Sortir du leurre technologique pour un vrai service public
Au final, ce panorama de la dématérialisation révèle une contradiction systémique. Sous le vernis de la « simplification » et de la « modernisation », cette transformation est avant tout une stratégie budgétaire qui permet à l’État de réduire les coûts en reportant l’effort sur l’usager. C'est le paradoxe d'un État qui prône l'inclusion mais qui, dans les faits, construit des barrières numériques infranchissables pour une part significative de sa population.
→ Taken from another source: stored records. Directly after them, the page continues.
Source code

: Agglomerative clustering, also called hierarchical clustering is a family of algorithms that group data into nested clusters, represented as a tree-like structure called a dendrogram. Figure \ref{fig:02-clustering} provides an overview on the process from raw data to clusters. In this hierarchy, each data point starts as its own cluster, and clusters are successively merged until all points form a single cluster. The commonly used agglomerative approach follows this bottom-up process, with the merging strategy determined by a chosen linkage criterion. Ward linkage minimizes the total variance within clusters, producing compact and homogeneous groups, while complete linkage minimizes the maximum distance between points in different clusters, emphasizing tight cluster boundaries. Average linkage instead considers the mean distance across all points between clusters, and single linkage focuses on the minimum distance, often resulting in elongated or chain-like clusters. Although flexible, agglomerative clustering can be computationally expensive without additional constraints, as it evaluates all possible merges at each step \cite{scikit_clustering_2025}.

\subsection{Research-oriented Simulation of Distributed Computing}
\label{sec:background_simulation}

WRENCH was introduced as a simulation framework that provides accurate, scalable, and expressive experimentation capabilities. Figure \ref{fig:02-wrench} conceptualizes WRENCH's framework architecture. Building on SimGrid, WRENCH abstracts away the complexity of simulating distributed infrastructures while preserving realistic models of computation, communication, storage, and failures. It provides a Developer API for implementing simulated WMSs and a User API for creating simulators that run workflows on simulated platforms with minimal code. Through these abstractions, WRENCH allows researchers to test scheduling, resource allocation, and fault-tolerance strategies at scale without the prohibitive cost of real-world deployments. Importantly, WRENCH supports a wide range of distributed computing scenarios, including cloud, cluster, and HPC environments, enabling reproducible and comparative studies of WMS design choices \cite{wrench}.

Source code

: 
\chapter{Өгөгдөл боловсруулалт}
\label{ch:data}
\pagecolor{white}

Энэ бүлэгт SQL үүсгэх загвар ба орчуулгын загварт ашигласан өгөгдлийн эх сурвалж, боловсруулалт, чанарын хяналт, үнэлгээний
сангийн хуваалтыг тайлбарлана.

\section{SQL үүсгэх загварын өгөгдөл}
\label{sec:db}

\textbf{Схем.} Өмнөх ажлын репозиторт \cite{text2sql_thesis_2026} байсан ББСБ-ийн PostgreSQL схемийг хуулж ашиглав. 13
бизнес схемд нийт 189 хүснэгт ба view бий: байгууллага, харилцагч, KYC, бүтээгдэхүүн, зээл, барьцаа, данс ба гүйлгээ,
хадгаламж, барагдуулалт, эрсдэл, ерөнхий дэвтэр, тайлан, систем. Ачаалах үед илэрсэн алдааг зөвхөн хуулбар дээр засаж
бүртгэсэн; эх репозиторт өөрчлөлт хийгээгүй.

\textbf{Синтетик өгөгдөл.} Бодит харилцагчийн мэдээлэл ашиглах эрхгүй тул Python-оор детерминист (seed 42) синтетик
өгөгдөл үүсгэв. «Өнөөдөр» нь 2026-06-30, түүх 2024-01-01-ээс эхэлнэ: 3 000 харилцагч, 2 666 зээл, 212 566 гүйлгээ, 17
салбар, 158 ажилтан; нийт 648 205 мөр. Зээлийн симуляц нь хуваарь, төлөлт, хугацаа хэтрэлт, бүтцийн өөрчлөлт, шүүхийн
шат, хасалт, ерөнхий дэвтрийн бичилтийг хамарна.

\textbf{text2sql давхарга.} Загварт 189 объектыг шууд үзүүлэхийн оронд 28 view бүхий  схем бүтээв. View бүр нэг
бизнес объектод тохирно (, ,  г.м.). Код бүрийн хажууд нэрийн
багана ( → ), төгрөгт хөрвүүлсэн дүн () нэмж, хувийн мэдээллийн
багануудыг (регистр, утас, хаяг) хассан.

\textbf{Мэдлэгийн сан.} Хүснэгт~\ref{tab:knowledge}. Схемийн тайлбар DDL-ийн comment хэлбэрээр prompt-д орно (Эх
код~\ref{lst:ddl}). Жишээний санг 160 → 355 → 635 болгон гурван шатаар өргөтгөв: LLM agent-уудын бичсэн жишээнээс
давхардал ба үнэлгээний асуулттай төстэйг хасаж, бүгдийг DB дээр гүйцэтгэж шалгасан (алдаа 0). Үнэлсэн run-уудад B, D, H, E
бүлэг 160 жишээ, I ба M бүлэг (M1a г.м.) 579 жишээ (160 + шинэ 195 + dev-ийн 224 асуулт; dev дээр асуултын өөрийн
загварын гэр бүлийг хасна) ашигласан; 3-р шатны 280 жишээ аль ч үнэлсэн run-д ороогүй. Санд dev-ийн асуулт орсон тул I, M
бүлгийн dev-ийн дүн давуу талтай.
Il ne s’agit pas de refuser le progrès, mais de dénoncer la religion du solutionnisme technologique, cette idéologie paresseuse qui croit qu'une application peut remplacer un agent de service public. La cible de la critique, c’est cette approche technocratique et hors-sol qui ignore les réalités sociales et humaines. Tant que le numérique sera un impératif et non un outil au choix, il restera un facteur d’exclusion.
Le vrai progrès ne se mesurera pas au nombre de services en ligne, mais à la capacité de l’État à garantir un accès égal à tous, avec ou sans connexion Internet. Méditons-y la prochaine fois que nous pesterons devant un formulaire en ligne qui ne fonctionne pas. Ce n’est pas un simple bug ; c’est le symptôme d'un système qui a oublié que derrière chaque écran, il y a un citoyen.
Sources : Senat.fr, CPME, BailFacile, Arcep.fr, Qontinua.